**PROBLEM TO WORK ON**
The records follow. Print, word for word, the first line through the "### Terraform" line.

Items from a data source

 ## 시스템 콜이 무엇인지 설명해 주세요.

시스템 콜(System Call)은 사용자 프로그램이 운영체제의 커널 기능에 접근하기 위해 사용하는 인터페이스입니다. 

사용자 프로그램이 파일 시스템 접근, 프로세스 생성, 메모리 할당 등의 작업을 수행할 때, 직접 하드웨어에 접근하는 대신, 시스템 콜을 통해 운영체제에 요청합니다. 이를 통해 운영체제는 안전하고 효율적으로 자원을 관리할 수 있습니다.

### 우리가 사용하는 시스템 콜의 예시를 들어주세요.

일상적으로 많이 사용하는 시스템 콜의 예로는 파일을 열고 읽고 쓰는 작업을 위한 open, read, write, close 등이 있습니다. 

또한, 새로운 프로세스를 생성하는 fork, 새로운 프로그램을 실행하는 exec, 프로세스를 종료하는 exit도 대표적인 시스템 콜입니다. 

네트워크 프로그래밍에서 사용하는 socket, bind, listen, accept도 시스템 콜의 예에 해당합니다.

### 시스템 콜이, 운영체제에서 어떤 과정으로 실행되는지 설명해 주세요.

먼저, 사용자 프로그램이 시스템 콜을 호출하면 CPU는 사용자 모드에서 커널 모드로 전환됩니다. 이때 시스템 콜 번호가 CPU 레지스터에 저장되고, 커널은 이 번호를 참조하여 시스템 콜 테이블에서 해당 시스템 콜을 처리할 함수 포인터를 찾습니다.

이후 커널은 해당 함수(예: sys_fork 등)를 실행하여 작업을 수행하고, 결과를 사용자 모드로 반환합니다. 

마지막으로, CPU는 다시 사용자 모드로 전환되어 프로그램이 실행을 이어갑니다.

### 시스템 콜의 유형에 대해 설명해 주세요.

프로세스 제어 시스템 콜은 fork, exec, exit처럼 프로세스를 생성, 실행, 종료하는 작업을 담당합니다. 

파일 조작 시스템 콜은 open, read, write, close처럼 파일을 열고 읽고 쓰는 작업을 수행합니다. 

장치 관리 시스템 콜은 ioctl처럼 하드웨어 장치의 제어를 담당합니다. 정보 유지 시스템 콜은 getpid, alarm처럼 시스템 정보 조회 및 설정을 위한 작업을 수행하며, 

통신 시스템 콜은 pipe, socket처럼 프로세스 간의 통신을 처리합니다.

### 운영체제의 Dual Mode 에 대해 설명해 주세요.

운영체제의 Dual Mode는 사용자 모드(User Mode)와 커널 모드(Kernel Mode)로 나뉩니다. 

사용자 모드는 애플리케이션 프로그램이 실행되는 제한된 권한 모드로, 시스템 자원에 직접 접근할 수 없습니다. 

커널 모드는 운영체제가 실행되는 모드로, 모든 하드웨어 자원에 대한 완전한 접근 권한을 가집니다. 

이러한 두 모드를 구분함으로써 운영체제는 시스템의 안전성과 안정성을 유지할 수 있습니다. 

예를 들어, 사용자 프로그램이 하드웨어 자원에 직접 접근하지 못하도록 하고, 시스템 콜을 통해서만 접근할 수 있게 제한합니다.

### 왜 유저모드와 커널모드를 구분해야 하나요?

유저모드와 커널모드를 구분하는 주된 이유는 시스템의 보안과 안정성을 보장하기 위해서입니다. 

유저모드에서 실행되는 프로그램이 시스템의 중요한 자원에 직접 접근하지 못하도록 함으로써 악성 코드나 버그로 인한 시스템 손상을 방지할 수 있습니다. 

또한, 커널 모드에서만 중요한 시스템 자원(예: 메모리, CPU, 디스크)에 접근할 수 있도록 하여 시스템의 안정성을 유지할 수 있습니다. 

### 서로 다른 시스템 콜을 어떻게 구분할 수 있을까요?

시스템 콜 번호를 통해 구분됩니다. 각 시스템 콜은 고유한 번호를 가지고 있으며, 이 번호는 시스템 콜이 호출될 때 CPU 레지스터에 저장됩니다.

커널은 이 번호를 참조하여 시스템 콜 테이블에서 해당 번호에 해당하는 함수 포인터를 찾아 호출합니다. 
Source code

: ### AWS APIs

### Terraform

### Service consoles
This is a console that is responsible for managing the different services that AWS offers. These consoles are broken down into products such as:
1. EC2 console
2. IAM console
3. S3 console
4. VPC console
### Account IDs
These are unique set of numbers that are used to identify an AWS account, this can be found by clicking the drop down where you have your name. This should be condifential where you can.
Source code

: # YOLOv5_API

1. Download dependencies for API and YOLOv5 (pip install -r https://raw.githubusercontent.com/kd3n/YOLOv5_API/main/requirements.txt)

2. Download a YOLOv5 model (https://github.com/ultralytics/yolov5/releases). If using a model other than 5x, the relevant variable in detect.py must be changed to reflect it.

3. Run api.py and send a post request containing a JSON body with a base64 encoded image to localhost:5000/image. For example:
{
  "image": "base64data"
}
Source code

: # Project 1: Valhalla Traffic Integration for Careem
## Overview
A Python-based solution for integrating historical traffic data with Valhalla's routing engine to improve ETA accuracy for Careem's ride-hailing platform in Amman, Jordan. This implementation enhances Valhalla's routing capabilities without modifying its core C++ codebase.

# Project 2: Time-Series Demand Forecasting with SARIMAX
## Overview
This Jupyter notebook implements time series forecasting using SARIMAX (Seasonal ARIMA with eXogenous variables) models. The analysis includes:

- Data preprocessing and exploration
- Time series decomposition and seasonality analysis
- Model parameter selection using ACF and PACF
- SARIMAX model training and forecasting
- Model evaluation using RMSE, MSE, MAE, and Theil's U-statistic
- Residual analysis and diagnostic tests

**EXPECTED OUTPUT**
 ## 시스템 콜이 무엇인지 설명해 주세요.

시스템 콜(System Call)은 사용자 프로그램이 운영체제의 커널 기능에 접근하기 위해 사용하는 인터페이스입니다. 

사용자 프로그램이 파일 시스템 접근, 프로세스 생성, 메모리 할당 등의 작업을 수행할 때, 직접 하드웨어에 접근하는 대신, 시스템 콜을 통해 운영체제에 요청합니다. 이를 통해 운영체제는 안전하고 효율적으로 자원을 관리할 수 있습니다.

### 우리가 사용하는 시스템 콜의 예시를 들어주세요.

일상적으로 많이 사용하는 시스템 콜의 예로는 파일을 열고 읽고 쓰는 작업을 위한 open, read, write, close 등이 있습니다. 

또한, 새로운 프로세스를 생성하는 fork, 새로운 프로그램을 실행하는 exec, 프로세스를 종료하는 exit도 대표적인 시스템 콜입니다. 

네트워크 프로그래밍에서 사용하는 socket, bind, listen, accept도 시스템 콜의 예에 해당합니다.

### 시스템 콜이, 운영체제에서 어떤 과정으로 실행되는지 설명해 주세요.

먼저, 사용자 프로그램이 시스템 콜을 호출하면 CPU는 사용자 모드에서 커널 모드로 전환됩니다. 이때 시스템 콜 번호가 CPU 레지스터에 저장되고, 커널은 이 번호를 참조하여 시스템 콜 테이블에서 해당 시스템 콜을 처리할 함수 포인터를 찾습니다.

이후 커널은 해당 함수(예: sys_fork 등)를 실행하여 작업을 수행하고, 결과를 사용자 모드로 반환합니다. 

마지막으로, CPU는 다시 사용자 모드로 전환되어 프로그램이 실행을 이어갑니다.

### 시스템 콜의 유형에 대해 설명해 주세요.

프로세스 제어 시스템 콜은 fork, exec, exit처럼 프로세스를 생성, 실행, 종료하는 작업을 담당합니다. 

파일 조작 시스템 콜은 open, read, write, close처럼 파일을 열고 읽고 쓰는 작업을 수행합니다. 

장치 관리 시스템 콜은 ioctl처럼 하드웨어 장치의 제어를 담당합니다. 정보 유지 시스템 콜은 getpid, alarm처럼 시스템 정보 조회 및 설정을 위한 작업을 수행하며, 

통신 시스템 콜은 pipe, socket처럼 프로세스 간의 통신을 처리합니다.

### 운영체제의 Dual Mode 에 대해 설명해 주세요.

운영체제의 Dual Mode는 사용자 모드(User Mode)와 커널 모드(Kernel Mode)로 나뉩니다. 

사용자 모드는 애플리케이션 프로그램이 실행되는 제한된 권한 모드로, 시스템 자원에 직접 접근할 수 없습니다. 

커널 모드는 운영체제가 실행되는 모드로, 모든 하드웨어 자원에 대한 완전한 접근 권한을 가집니다. 

이러한 두 모드를 구분함으로써 운영체제는 시스템의 안전성과 안정성을 유지할 수 있습니다. 

예를 들어, 사용자 프로그램이 하드웨어 자원에 직접 접근하지 못하도록 하고, 시스템 콜을 통해서만 접근할 수 있게 제한합니다.

### 왜 유저모드와 커널모드를 구분해야 하나요?

유저모드와 커널모드를 구분하는 주된 이유는 시스템의 보안과 안정성을 보장하기 위해서입니다. 

유저모드에서 실행되는 프로그램이 시스템의 중요한 자원에 직접 접근하지 못하도록 함으로써 악성 코드나 버그로 인한 시스템 손상을 방지할 수 있습니다. 

또한, 커널 모드에서만 중요한 시스템 자원(예: 메모리, CPU, 디스크)에 접근할 수 있도록 하여 시스템의 안정성을 유지할 수 있습니다. 

### 서로 다른 시스템 콜을 어떻게 구분할 수 있을까요?

시스템 콜 번호를 통해 구분됩니다. 각 시스템 콜은 고유한 번호를 가지고 있으며, 이 번호는 시스템 콜이 호출될 때 CPU 레지스터에 저장됩니다.

커널은 이 번호를 참조하여 시스템 콜 테이블에서 해당 번호에 해당하는 함수 포인터를 찾아 호출합니다. 
Source code

: ### AWS APIs

### Terraform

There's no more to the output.